2022年7月23日(土)~24日(日)、東京体育館にて、国内最大手のフルコンタクト空手団体・新極真会による「カラテドリームフェスティバル2022」が開催されている。ドリームフェスティバルは3000人以上の選手が出場するビッグイベントであり、今年も全国から老若男女が参戦して熱戦を繰り広げている最中だ。
大会初日となる本日(23日)には、試合に先立って新極真会と吉本興業のコラボ記者会見が行なわれた。会見では新極真会の選手が吉本興業の「ふるさとアスリート制度」に登録することを表明。各選手が志を口にした。
「ふるさとアスリート制度」とは、スポーツ選手が故郷やゆかりの地に派遣され、クラブチームの指導やスポーツ関係のイベント・番組への出演などを行なうというもの。アスリートの派遣により地域を活性化させ、その活力を日本全体に広げることを目的としている。
先日VITUP! でも紹介したように、新極真会では「高速パンチ女子大生」として人気を博した目代結菜選手を筆頭に、芸能活動への機運が高まっている。そこで芸能活動など、空手以外の活動にもチャレンジしたい選手に門戸を開くべく、今回の取り組みがスタートしたとのことだ。
会見には新極真会から小井泰三事務局長と、8人の選手(鈴木未紘、石原凜々、村田哲成、村田愛純、宮田龍生、宮田翔矢、柏木桜太郎、古川海音)が参加。吉本興業からは人気芸人・相席スタートとニューヨークが登壇した。
さっそく、共同計画がスタート! と思いきや、そうはいかない。「選手たちは本当にふるさとアスリートにふさわしいのか?」と空手経験者のニューヨークのふたりが疑問を投げかけ、選手たちの実力を査定することに。そこに同じく経験者の相席スタート・山添さんも加わり、新極真会の選手たちとの空手3番勝負が展開された。
まず1つ目の勝負はビッグミット対決。人の丈ほどあるミットを片方が身につけ、そこにもう片方が突きや蹴りを打ち込んでいくというものだ。新極真会からはドリームフェスティバルで3連覇中の村田哲成選手、ニューヨークからは極真空手初段・嶋佐さんが登場して交互にミット打ちを展開した。
先行のニューヨーク・嶋佐さんの猛攻に対して微動だにしない村田選手。一方、後攻で村田選手の攻めが展開されると、威力満点の蹴りと突きで嶋佐さんをノックアウトした。
「村田君が強すぎて、ステージから落ちてしまうわ(笑)」と嶋佐さん。舌を巻くほどの力強さで、新極真会が1番目の勝負をものにした。

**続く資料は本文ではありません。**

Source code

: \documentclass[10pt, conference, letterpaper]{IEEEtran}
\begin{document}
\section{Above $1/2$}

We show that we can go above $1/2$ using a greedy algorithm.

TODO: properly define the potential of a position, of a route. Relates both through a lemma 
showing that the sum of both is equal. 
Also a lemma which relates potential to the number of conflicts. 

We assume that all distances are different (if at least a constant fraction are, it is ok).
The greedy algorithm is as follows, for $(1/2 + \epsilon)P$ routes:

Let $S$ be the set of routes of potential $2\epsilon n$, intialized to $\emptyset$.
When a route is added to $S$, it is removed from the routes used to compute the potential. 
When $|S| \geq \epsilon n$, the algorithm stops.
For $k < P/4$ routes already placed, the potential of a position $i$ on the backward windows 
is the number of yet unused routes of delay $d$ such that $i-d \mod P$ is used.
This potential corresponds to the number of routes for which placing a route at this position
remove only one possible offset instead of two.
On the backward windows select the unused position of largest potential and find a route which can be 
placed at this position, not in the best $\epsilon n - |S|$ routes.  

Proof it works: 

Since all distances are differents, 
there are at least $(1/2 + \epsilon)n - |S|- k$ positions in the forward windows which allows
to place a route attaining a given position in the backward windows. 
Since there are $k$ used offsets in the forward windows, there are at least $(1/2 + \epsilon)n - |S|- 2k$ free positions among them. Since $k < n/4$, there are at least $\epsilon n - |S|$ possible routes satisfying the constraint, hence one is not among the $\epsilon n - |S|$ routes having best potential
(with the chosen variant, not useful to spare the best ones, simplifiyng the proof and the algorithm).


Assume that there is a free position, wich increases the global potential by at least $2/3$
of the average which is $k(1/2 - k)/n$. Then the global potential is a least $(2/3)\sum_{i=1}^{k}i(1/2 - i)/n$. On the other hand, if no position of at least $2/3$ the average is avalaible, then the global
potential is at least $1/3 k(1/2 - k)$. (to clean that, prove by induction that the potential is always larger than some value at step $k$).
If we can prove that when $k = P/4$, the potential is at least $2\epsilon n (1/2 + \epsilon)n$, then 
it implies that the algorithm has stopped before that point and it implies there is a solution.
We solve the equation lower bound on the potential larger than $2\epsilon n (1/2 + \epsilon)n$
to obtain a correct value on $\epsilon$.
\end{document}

次は2種目目・下段廻し蹴り対決。ドリームフェスティバル10連覇&全日本大会準Vという鈴木選手の蹴りをニューヨーク・屋敷さんが受けてノーリアクションであれば勝利というルールだ。勝負は鈴木選手の強烈な蹴りがヒットし、屋敷さんはたまらず悶絶。「骨に効く」というほどの威力で鈴木選手が勝利をものにした。

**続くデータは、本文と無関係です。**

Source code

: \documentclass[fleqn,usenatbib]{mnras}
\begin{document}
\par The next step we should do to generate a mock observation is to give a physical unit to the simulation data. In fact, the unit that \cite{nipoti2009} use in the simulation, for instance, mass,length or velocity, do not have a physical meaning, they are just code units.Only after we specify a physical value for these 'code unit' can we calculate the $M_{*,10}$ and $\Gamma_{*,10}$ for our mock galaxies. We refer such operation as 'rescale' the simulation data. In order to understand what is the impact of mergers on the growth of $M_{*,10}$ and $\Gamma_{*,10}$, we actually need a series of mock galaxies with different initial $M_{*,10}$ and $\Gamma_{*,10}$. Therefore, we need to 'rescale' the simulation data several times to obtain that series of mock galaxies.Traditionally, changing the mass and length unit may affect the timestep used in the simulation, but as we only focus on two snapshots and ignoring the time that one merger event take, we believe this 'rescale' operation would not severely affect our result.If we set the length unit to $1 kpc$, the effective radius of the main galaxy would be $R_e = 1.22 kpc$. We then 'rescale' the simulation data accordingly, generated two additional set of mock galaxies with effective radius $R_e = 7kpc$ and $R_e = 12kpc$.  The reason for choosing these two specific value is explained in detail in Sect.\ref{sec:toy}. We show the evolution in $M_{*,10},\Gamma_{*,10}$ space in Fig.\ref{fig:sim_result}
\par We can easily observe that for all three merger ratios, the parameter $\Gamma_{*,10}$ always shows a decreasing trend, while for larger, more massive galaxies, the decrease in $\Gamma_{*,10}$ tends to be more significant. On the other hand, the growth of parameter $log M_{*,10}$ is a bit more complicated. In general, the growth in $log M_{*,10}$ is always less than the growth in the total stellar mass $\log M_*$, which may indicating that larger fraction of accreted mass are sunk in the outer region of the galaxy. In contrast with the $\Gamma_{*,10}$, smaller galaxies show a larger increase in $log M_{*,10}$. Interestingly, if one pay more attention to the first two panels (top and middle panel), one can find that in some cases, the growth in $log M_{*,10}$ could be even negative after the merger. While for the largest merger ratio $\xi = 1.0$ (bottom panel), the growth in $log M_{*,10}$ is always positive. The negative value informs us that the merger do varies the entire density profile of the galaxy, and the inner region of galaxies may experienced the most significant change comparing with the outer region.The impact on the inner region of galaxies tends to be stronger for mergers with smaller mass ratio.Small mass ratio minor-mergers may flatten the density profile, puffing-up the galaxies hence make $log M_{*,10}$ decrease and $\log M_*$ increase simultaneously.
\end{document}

ラストは3種目目の腹打ち。こちらは本来ふたりが交互に腹筋にパンチを叩き込み、腹筋の強さを高めるというものだ。今回は特別ルールで、石原選手の突きを相席スタート・山添さんが耐えられれば勝ちという、2種目目に続いての耐久戦が展開された。石原選手の突きを見た瞬間から「これはやばい」と驚きをあらわにしていた山添さんだが、1回目の突き3発には倒れ込みながらもポーカーフェイスで突破。2回目には「6発耐えて見せましょう」と気合いを込めたが、5発目の突きで無念のK.Oとなった。
芸人たちの軽快なトークと体を張ったパフォーマンス。新極真会の選手による技の披露で、会場は大きな盛り上がりを見せた。人前でパフォーマンスをする機会は、選手たちにとっても貴重な機会になったことだろう。

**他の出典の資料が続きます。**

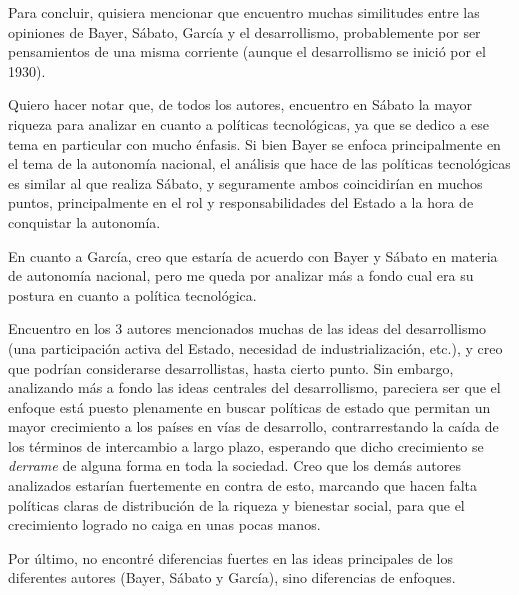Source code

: Para concluir, quisiera mencionar que encuentro muchas similitudes entre las opiniones de Bayer, Sábato, García y el desarrollismo,
probablemente por ser pensamientos de una misma corriente (aunque el desarrollismo se inició por el 1930).

Quiero hacer notar que, de todos los autores, encuentro en Sábato la mayor riqueza para analizar en cuanto a políticas tecnológicas, ya que se dedico a ese tema en particular con mucho énfasis. Si bien Bayer se enfoca principalmente en el tema de la autonomía nacional, el análisis que hace de las políticas tecnológicas es similar al que realiza Sábato, y seguramente ambos coincidirían en muchos puntos, principalmente en el rol y responsabilidades del Estado a la hora de conquistar la autonomía.

En cuanto a García, creo que estaría de acuerdo con Bayer y Sábato en materia de autonomía nacional, pero me queda por analizar más a fondo cual era su postura en cuanto a política tecnológica.

Encuentro en los 3 autores mencionados muchas de las ideas del desarrollismo (una participación activa del Estado, necesidad de industrialización, etc.), y creo que podrían considerarse desarrollistas, hasta cierto punto.
Sin embargo, analizando más a fondo las ideas centrales del desarrollismo, pareciera ser que el enfoque está puesto plenamente en buscar políticas de estado que permitan un mayor crecimiento a los países en vías de desarrollo, contrarrestando la caída de los términos de intercambio a largo plazo, esperando que dicho crecimiento se \textit{derrame} de alguna forma en toda la sociedad. Creo que los demás autores analizados estarían fuertemente en contra de esto, marcando que hacen falta políticas claras de distribución de la riqueza y bienestar social, para que el crecimiento logrado no caiga en unas pocas manos.

Por último, no encontré diferencias fuertes en las ideas principales de los diferentes autores (Bayer, Sábato y García), sino diferencias de enfoques.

結果、3番勝負は新極真会が強さを見せて勝利し、芸人たちからの太鼓判を獲得した。選手たちの夢が詰まった「ふるさとアスリート制度」への挑戦について、新極真会の小井泰三事務局長は以下のように思いを語った。
「今日はこのような機会をいただきありがとうございました。今後は吉本興業様のお力添えをいただきながら、空手の魅力を存分に発信していければと思います。ふるさとアスリートは少年や一般の男女だけではなく、老若男女を対象と聞いておりますので、空手家のセカンドキャリアにもつながるのではないかと思います。みなさん、これからがんばっていきましょう。今日から始まる2日間のドリームフェスティバルも、ぜひよろしくお願いいたします」
驚きあり、笑いありの会見も終盤。各選手による空手やその他の活動に対する抱負が語られたのちに質疑応答を挟み、会見は終了した。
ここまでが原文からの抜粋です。